Hull has a higher need than other places, yet has been disproportionately affected by austerity. One child in three lives in poverty in my constituency. My area has more children than average with special educational needs and disabilities, yet the budget for Hull has been cut by a third compared with the national average of just over a quarter. Only one unitary authority has been hit harder than Hull. But those are just numbers, and numbers do not explain the very human cost and the very human stories. Here are just two of my more recent ones.

My constituent Steve is disabled with an advanced case of multiple sclerosis. His care bills rose from £50 to £86 a week because of the cuts. He could not afford to pay them and ended up being chased by East Riding of Yorkshire Council for the money he was unable to pay, which caused him extreme distress and upset.

Diane is 60. She has been affected by the changes to state pension rules for women. She was recently refused a benefits award because apparently she is not poor enough. She has been working for 42 years—since she was 16. She wrote me an email saying that she was a proud woman who did not want to be asking other people for help, but that she could not afford to buy new glasses because she did not have enough money.

Put simply, because of the cuts, people in our country are not getting the support that they need and the support they have worked their whole lives for and deserve. The consequences of austerity are being felt up and down the country. Public services are being stretched to breaking point. The tough choices we hear people speak about are easy to say here in this environment, while we are in our cosy lives going back to our warm beds. It seems that tough choices are only tough for the very poorest in society.
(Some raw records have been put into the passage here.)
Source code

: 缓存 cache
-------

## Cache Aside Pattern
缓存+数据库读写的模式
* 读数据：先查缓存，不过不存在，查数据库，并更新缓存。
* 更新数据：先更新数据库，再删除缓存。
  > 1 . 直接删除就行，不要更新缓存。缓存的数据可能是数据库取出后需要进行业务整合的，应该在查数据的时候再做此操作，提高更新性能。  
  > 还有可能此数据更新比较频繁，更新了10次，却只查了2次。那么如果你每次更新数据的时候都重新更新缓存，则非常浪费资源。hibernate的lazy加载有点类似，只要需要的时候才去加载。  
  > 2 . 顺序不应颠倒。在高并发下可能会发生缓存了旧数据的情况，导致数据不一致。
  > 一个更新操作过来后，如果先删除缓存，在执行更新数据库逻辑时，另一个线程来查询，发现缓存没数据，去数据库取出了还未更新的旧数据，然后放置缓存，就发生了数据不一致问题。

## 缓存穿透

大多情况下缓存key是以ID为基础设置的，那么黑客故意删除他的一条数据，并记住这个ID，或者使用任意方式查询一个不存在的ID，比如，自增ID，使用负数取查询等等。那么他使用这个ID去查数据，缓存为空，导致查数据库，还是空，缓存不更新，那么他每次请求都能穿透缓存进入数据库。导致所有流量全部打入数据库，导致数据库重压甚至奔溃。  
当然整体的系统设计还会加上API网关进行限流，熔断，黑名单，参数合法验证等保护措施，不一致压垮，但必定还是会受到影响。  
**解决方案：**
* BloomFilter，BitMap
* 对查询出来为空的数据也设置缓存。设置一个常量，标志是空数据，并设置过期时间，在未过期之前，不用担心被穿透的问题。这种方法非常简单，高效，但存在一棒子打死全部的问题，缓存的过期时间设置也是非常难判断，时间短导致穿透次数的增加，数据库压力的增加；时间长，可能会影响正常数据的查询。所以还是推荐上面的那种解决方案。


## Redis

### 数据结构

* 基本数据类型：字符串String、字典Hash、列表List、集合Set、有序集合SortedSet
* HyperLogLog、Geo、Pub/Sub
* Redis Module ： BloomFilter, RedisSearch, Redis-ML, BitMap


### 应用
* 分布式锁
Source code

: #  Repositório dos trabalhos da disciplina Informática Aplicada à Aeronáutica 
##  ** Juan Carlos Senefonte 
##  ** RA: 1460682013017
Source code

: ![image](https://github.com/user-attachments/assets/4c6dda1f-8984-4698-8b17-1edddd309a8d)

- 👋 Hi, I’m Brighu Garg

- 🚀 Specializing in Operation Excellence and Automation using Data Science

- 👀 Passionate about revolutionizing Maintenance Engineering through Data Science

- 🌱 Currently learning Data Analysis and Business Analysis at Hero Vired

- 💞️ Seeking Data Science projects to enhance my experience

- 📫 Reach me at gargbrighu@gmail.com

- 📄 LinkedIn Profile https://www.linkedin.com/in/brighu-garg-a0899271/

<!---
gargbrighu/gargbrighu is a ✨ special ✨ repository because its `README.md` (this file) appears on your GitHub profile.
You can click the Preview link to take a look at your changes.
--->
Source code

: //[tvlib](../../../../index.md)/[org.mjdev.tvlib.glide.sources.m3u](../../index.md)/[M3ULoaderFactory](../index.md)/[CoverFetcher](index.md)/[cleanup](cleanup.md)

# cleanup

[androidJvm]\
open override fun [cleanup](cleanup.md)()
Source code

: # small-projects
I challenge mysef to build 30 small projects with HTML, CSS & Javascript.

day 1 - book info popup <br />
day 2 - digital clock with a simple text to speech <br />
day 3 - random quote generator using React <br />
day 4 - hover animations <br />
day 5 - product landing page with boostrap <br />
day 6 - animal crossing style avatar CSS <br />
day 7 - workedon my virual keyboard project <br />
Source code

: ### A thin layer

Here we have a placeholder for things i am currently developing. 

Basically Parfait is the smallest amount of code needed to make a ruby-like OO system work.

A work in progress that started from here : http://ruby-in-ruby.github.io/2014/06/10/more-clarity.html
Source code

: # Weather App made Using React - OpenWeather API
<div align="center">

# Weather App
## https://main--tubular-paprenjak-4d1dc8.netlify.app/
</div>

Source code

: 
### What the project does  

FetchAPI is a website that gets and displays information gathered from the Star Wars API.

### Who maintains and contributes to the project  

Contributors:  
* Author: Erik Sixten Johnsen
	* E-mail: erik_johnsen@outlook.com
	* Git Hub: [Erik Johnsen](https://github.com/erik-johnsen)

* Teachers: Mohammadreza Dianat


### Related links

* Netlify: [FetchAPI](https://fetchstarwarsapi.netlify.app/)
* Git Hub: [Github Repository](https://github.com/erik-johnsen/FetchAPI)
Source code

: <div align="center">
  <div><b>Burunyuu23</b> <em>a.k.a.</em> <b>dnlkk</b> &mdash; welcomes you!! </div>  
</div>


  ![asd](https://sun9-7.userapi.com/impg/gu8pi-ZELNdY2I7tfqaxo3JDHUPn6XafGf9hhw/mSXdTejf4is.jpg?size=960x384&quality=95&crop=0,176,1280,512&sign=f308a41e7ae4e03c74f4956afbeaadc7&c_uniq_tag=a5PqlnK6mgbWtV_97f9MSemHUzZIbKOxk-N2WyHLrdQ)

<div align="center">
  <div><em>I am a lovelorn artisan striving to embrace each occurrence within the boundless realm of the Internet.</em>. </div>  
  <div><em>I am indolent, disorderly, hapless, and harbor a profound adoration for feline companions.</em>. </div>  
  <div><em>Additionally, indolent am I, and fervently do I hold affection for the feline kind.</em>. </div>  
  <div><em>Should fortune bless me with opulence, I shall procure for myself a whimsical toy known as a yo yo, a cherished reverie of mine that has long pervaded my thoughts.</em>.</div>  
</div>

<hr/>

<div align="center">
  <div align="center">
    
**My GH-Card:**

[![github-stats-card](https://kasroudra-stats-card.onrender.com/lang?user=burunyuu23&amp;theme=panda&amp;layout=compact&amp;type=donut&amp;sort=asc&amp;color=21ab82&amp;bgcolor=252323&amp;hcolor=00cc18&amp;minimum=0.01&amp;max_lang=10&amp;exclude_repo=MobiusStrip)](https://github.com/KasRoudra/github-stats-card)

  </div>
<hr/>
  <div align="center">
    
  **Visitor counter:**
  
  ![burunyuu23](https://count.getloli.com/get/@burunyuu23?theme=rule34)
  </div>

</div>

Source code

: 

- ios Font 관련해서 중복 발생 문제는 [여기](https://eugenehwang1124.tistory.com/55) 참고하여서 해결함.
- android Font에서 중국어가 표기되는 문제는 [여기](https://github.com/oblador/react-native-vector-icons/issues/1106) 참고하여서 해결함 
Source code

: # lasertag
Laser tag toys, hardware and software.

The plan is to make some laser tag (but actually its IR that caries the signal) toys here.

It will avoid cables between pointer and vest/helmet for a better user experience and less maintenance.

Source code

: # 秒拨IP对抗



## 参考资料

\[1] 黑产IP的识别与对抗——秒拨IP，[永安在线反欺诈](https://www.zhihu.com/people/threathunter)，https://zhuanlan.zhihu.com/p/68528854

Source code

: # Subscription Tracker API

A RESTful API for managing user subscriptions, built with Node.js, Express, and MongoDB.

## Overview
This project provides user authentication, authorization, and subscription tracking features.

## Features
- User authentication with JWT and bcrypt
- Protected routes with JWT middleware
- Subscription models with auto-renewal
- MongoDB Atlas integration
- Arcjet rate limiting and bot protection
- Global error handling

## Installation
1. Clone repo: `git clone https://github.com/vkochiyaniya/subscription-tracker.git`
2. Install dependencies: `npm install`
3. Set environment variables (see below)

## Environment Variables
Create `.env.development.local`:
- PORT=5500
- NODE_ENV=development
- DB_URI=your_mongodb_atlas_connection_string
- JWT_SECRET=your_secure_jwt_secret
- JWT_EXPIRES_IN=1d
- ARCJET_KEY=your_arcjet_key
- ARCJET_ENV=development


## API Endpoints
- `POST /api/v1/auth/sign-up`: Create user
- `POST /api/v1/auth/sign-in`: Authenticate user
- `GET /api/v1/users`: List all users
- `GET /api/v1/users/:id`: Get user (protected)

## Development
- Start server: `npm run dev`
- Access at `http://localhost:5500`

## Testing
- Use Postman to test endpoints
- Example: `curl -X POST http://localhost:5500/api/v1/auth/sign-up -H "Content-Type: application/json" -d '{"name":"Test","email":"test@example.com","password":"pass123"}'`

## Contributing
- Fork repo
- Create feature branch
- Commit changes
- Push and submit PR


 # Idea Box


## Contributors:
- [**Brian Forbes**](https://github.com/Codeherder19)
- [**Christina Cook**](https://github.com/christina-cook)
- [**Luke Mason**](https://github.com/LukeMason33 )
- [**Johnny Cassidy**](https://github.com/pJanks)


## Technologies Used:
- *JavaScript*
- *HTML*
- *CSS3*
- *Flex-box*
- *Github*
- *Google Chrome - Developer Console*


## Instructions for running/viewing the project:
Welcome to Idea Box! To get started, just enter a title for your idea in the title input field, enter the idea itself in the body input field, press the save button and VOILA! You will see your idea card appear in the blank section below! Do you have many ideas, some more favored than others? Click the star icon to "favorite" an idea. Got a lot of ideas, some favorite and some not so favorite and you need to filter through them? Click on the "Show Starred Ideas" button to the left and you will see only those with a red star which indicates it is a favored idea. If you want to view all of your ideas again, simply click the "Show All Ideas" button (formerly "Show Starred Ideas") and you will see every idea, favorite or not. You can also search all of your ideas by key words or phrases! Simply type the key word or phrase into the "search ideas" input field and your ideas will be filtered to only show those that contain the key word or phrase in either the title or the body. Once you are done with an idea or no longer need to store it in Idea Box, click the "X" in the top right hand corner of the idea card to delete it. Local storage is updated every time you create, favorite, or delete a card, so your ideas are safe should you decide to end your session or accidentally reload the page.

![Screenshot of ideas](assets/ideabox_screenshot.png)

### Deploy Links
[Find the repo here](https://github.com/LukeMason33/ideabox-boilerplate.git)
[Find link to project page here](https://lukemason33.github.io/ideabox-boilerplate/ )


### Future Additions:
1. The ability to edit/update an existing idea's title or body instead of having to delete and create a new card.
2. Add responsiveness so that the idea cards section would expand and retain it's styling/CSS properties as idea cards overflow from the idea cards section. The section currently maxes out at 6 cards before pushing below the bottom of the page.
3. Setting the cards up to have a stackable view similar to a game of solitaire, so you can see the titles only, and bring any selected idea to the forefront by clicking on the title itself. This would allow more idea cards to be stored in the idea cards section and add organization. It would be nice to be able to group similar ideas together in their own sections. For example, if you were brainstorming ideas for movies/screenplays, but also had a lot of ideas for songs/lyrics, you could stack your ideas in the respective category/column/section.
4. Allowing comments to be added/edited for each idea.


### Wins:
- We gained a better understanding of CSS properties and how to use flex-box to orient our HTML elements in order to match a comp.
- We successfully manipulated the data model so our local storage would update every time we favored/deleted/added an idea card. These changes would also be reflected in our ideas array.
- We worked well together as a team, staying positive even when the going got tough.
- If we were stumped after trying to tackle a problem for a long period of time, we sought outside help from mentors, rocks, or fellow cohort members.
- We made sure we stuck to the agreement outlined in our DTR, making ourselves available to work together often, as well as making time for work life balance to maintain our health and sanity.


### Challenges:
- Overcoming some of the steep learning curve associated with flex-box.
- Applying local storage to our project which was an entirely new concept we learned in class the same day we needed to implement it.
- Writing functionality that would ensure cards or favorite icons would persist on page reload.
Public services are a good thing. Funding them is the right thing to do, because that gives everybody, or tries to give everybody, the same chances in life. My life has been shaped for the better because of the public services I have used: from the NHS who helped to deliver my children to the health visitor, Ann, who came to help me in those first weeks, which are terrifying as a new parent; and from my teachers in my local comprehensive who made me believe in myself and that I could do things to make the world a little better to the Sure Start centres that offered me so much support with my youngest. I could go on. My life experiences—what I see, hear and feel—have been made better by the public services around me. This is my truth, and it is why I stand here today demanding that those services are saved.

Public services are not like private care. They are not just about benefiting me; good public services benefit everybody. The Budget so deeply patronised and angered our parents, teachers and governors in mainstream schools with the promise of a “little extra”. Many schools are sending out begging letters to parents asking for funding for basic supplies. Done right, investment in public services can save money in the long run, for example by enabling children to stay at school and preventing off-roll exclusions through investment in pastoral care and family support.

I have significant and deep concerns about how our vulnerable children can be exploited. I fear for their future. Today, Barnardo’s issued a statement saying that our excluded children are at risk of being groomed and exploited by criminal gangs. Those children might not have had to be excluded if the schools had the money for the pastoral care and support they needed, and if our social workers had the money for early intervention and family support. There is no mystery to why the number of exclusions has increased along with austerity. As I tell my children, actions have consequences. In this case, the Government’s inaction has a consequence.

The Equality and Human Rights Commission published a report that asked, “Is Britain Fairer?”, and I will quote from the executive summary. It said:

“Disabled people are…more likely to be in poverty… They…face poorer health and lack of access to suitable housing.”

It said that “Child poverty has increased” and that infant mortality has risen

“for the first time in decades.”

It said that tax and welfare reforms continue to have a

“disproportionate impact on the poorest in society”

as well as on some ethnic minorities, women and disabled people, and that the reforms are “weakening the safety net” for

“those unable to work, or stuck in low-paid or precarious work.”

It said:

“Homelessness is also on the rise”.

In society, in government and in Parliament, we reap what we sow. There are huge consequences of pushing a policy that leaves people behind for not only the people themselves, but society more widely. Where austerity is being pushed the hardest—in cities such as Hull—the consequences will be even worse. It is time for the Chancellor to think again. The cost of austerity is simply too high.